Karol Maria Wojtasik relacjonuje, że Piotr S. mocno uderzył go w krtań, zniszczył mu okulary, słuchawki do IPhone’a i spodnie. Potrzebna była pomoc medyczna. Kierownik targowiska skrytykował też pracę policji i straży miejskiej oraz pracowników firmy ochroniarskiej, która po wcześniejszym zgłoszeniu nie wysłała na miejsce patrolu. Swoje oświadczenie Karol Maria Wojtasik zamieścił na portalu społecznościowym.




„Od pół roku jestem zarządcą targowisk miejskich w spółce Urbitor w Toruniu. Wraz ze współpracownikami dążę do rozreklamowania tych miejsc i oferowanych tam dobrych jakościowo: towarów, usług oraz przyjaznej i rodzinnej atmosfery. Mogą Państwo sami się o tym przekonać, oglądając relacje w mediach społecznościowych, czy też rozmawiając bezpośrednio z samymi kupcami.
O samym Piotrze S., kim jest, jak się zachowuje, nie będę się wypowiadał. Szczegółową wiedzę o nim uzyskać można w prokuraturze, policji, straży miejskiej, Krajowej Administracji Skarbowej, Urzędzie Miasta Torunia oraz u samych handlowców targowisk miejskich, uczestników festynów, imprez plenerowych, w tym tych najpopularniejszych – np. Skyway’a.

Przechodząc do opisu całego zdarzenia.
Nie jest prawdą, że cały konflikt spowodowany jest konkurencyjnymi cenami truskawek, oferowanych przez Piotra S. Nie interesuje mnie, jako kierownika targowiska, to, kto, czym handluje i w jakiej cenie – byleby były to produkty legalne. Nie wnikam również w działania konkurencyjne i promocyjne kupców, o ile są prowadzone z zachowaniem zasad współżycia społecznego. Tymczasem Piotr S., jak wynika z licznych relacji oraz doniesień medialnych, jest osobą bardzo agresywną i wulgarną. Swoim zachowaniem budzi strach i lęk tak u kupców, jak i klientów oraz całkowicie burzy poczucie bezpieczeństwa w miejscu publicznym. Niweczy to tym samym wszystkie wysiłki zarządu targowiska w tym zakresie.
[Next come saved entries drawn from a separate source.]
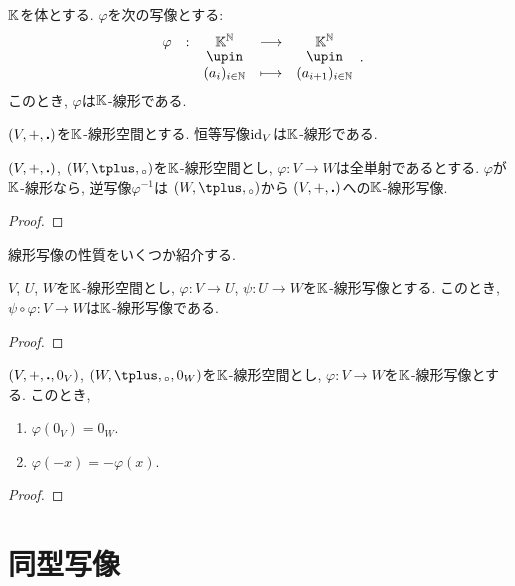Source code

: \begin{example}
  $\mathbb{K}$を体とする.
  $\varphi$を次の写像とする:
  \begin{align*}
    \shazo{\varphi}{\KK^\NN}{\KK^\NN}{(a_i)_{i\in \NN}}{(a_{i+1})_{i\in \NN}}.
  \end{align*}
  このとき, $\varphi$は$\mathbb{K}$-線形である.
\end{example}

\begin{example}
  $(V,+,\mathbin{\boldsymbol{.}})$を$\mathbb{K}$-線形空間とする.
  恒等写像$\operatorname{id}_V$は$\mathbb{K}$-線形である.
\end{example}
\begin{lemma}
  $(V,+,\mathbin{\boldsymbol{.}})$, $(W,\pplus,\aact)$を$\mathbb{K}$-線形空間とし,
  $\varphi\colon V\to W$は全単射であるとする.
  $\varphi$が$\mathbb{K}$-線形なら,
  逆写像$\varphi^{-1}$は
  $(W,\pplus,\aact)$から
  $(V,+,\mathbin{\boldsymbol{.}})$への$\mathbb{K}$-線形写像.
\end{lemma}
\begin{proof}\end{proof}

線形写像の性質をいくつか紹介する.
\begin{prop}
  $V$, $U$, $W$を$\mathbb{K}$-線形空間とし,
  $\varphi\colon V\to U$,
  $\psi\colon U\to W$を$\mathbb{K}$-線形写像とする.
  このとき, $\psi\circ\varphi\colon V\to W$は$\mathbb{K}$-線形写像である.
\end{prop}
\begin{proof}\end{proof}

\begin{prop}
  $(V,+,\mathbin{\boldsymbol{.}},0_V)$, $(W,\pplus,\aact,0_W)$を$\mathbb{K}$-線形空間とし,
  $\varphi\colon V\to W$を$\mathbb{K}$-線形写像とする.
  このとき,
  \begin{enumerate}
    \item $\varphi(0_V)=0_W$.
    \item $\varphi(-x)=-\varphi(x)$.
  \end{enumerate}
\end{prop}
\begin{proof}\end{proof}


\section{同型写像}

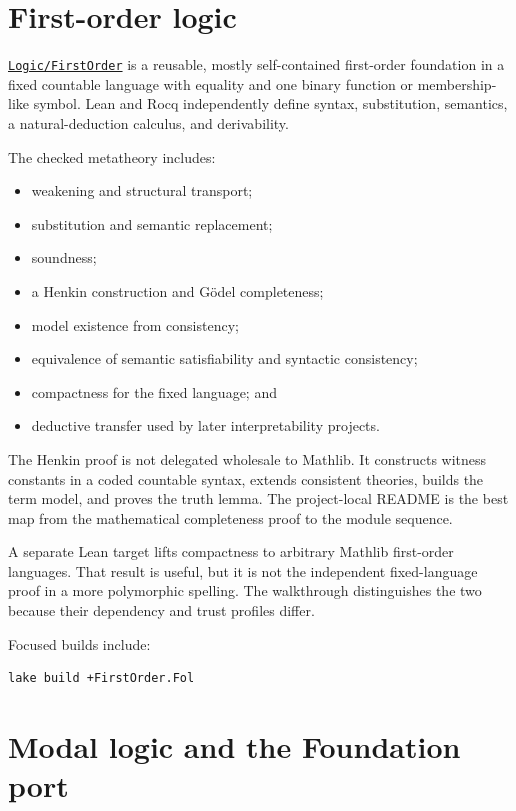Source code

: \documentclass[
  10pt,
  a4paper,
  twoside,
  open=any,
  parskip=half,
  headings=big
]{scrreprt}
\newcommand{\CommitFull}{56a402bf82a9aab119fcbe3e96b991d387b221c5}
\newcommand{\RepoWeb}{https://github.com/VladimirReshetnikov/ProveIt}
\newcommand{\RepoTreeBase}{\RepoWeb/tree/\CommitFull}
\newcommand{\RepoDir}[1]{\href{\RepoTreeBase/#1}{\nolinkurl{#1}}}
\begin{document}
\section{First-order logic}
\label{sec:first-order}

\RepoDir{Logic/FirstOrder} is a reusable, mostly self-contained first-order foundation in a fixed countable language with equality and one binary function or membership-like symbol. Lean and Rocq independently define syntax, substitution, semantics, a natural-deduction calculus, and derivability.

The checked metatheory includes:

\begin{itemize}
  \item weakening and structural transport;
  \item substitution and semantic replacement;
  \item soundness;
  \item a Henkin construction and G\"odel completeness;
  \item model existence from consistency;
  \item equivalence of semantic satisfiability and syntactic consistency;
  \item compactness for the fixed language; and
  \item deductive transfer used by later interpretability projects.
\end{itemize}

The Henkin proof is not delegated wholesale to Mathlib. It constructs witness constants in a coded countable syntax, extends consistent theories, builds the term model, and proves the truth lemma. The project-local README is the best map from the mathematical completeness proof to the module sequence.

A separate Lean target lifts compactness to arbitrary Mathlib first-order languages. That result is useful, but it is not the independent fixed-language proof in a more polymorphic spelling. The walkthrough distinguishes the two because their dependency and trust profiles differ.

Focused builds include:

\begin{lstlisting}[language=bash]
lake build +FirstOrder.Fol
\end{lstlisting}

\section{Modal logic and the Foundation port}
\label{sec:modal-foundation}
\end{document}
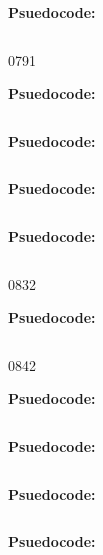 \textbf{Psuedocode:}
\begin{verbatim}
\end{verbatim}


   {079}{1}

\textbf{Psuedocode:}
\begin{verbatim}
\end{verbatim}



\textbf{Psuedocode:}
\begin{verbatim}
\end{verbatim}



\textbf{Psuedocode:}
\begin{verbatim}
\end{verbatim}



\textbf{Psuedocode:}
\begin{verbatim}
\end{verbatim}


  {083}{2}

\textbf{Psuedocode:}
\begin{verbatim}
\end{verbatim}


      {084}{2}

\textbf{Psuedocode:}
\begin{verbatim}
\end{verbatim}



\textbf{Psuedocode:}
\begin{verbatim}
\end{verbatim}



\textbf{Psuedocode:}
\begin{verbatim}
\end{verbatim}



\textbf{Psuedocode:}
\begin{verbatim}
\end{verbatim}



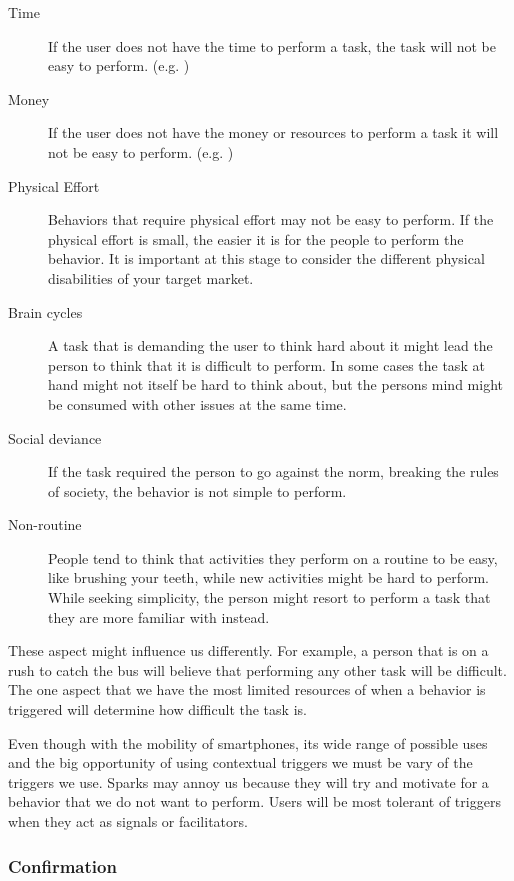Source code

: \begin{description}
  \item[Time] If the user does not have the time to perform a task, the task will not be easy to perform. (e.g. )
  \item[Money] If the user does not have the money or resources to perform a task it will not be easy to perform. (e.g. )
  \item[Physical Effort] Behaviors that require physical effort may not be easy to perform. If the physical effort is small, the easier it is for the people to perform the behavior. It is important at this stage to consider the different physical disabilities of your target market.
  \item[Brain cycles] A task that is demanding the user to think hard about it might lead the person to think that it is difficult to perform. In some cases the task at hand might not itself be hard to think about, but the persons mind might be consumed with other issues at the same time.
  \item[Social deviance] If the task required the person to go against the norm, breaking the rules of society, the behavior is not simple to perform.
  \item[Non-routine] People tend to think that activities they perform on a routine to be easy, like brushing your teeth, while new activities might be hard to perform. While seeking simplicity, the person might resort to perform a task that they are more familiar with instead.
\end{description}

These aspect might influence us differently. For example, a person that is on a rush to catch the bus will believe that performing any other task will be difficult. The one aspect that we have the most limited resources of when a behavior is triggered will determine how difficult the task is.

Even though with the mobility of smartphones, its wide range of possible uses and the big opportunity of using contextual triggers we must be vary of the triggers we use. Sparks may annoy us because they will try and motivate for a behavior that we do not want to perform. Users will be most tolerant of triggers when they act as signals or facilitators.

\subsubsection{Confirmation}

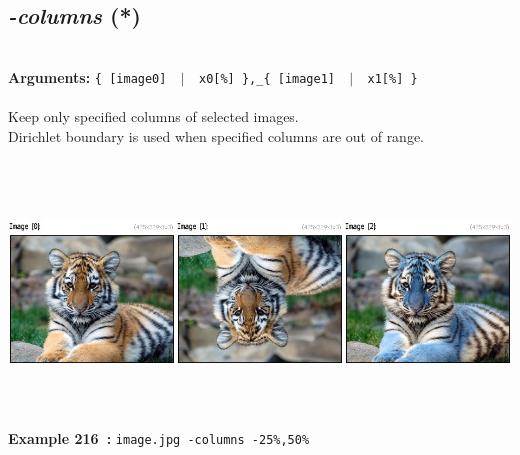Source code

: \documentclass[a4paper,11pt,twoside]{book}
\begin{document}
\subsection{\emph{-columns} (*)}\vspace*{-0.5em}
~\\\textbf{Arguments: } 
{\small \texttt{\{ [image0] ~$|$~ x0[\%] \},\_\{ [image1] ~$|$~ x1[\%] \}}}\\~\\
Keep only specified columns of selected images.
~\\Dirichlet boundary is used when specified columns are out of range.
\begin{center}\includegraphics[keepaspectratio=true,height=7cm,width=\textwidth]{img/gmic_def216.jpg}\\
{\footnotesize \textbf{Example 216~:} \texttt{image.jpg -columns -25\%,50\%}}
\end{center}
\end{document}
Zastraszeni i znużeni agresywnym, wulgarnym zachowaniem Piotra S. i jego współpracowników, handlowcy szukali pomocy u policji i straży miejskiej. Później zwracali się do mnie, jako zarządcy targowiska, z żądaniem interwencji. Nigdy im pomocy nie odmawiałem. Jednak Piotr S. i jego rodzina, pomimo tego, że wielokrotnie byli upominani przeze mnie, przez moich pracowników, nie zmienili swego zachowania.

W związku z tym 8 czerwca miały miejsce kolejne rozmowy z Piotrem S. Tym razem Piotr S. posunął się do gróźb karalnych. W związku z tym podjąłem, w oparciu o regulamin targowiska, decyzję o wypowiedzeniu rezerwacji miejsca sprzedażowego w trybie natychmiastowym. Decyzję tę osobiście zakomunikowałem ustnie siostrze (a zarazem współpracownicy) Piotra S. jeszcze tego samego dnia, a na piśmie wręczyłem nazajutrz, tj. w środę 9 czerwca. Pisemne wypowiedzenie rezerwacji miejsc targowych wręczone zostało także Piotrowi S. i jego pracownikom w czwartek. Kopia została wysłana listem poleconym na jego adres domowy.

Dzień wcześniej, w środę, w obecności moich pracowników, Piotr S. ponownie, publiczne, co na marginesie wskazuje na pełne poczucie bezkarności, posunął się do gróźb pod adresem mojej rodziny: żony, dziecka i mnie. Stało się to wówczas, gdy czekałem na wezwany patrol policji.

Policjanci wysłuchali, wylegitymowali, sporządzili notatki, powiedzieli, że jest to sprawa cywilna – usunięcie z targowiska handlowca, który nie ma ważnej umowy, należy wezwać Straż Miejską, a groźby karalne muszę zaś zgłosić do prokuratury.
Po odjeździe policji wezwałem straż miejską. Ta również wysłuchała, zrobiła notatki i pouczyła że w tego typu sprawach powinna interweniować firma ochroniarska.
Dodam, że jeszcze w środę po południu udałem się na Komisariat Policji Toruń – Śródmieście i złożyłem pismo do Komendanta z prośbą o pomoc. Zostałem poinformowany przez policjanta przyjmującego zgłoszenie, że jeżeli Piotr S. ponownie pojawi się na targowisku i będzie mi groził, policja wyprowadzi go w kajdankach.
Ostatecznie, współpracująca z Urbitorem firma ochroniarska została poproszona o przysłanie grupy interwencyjnej. Ta miała się stawić w czwartek i być gotową do działania od godziny 05.30 do godziny 08.00. Grupa nie dotarła, gdyż Pani przyjmująca ode mnie zgłoszenie zapomniała o nim.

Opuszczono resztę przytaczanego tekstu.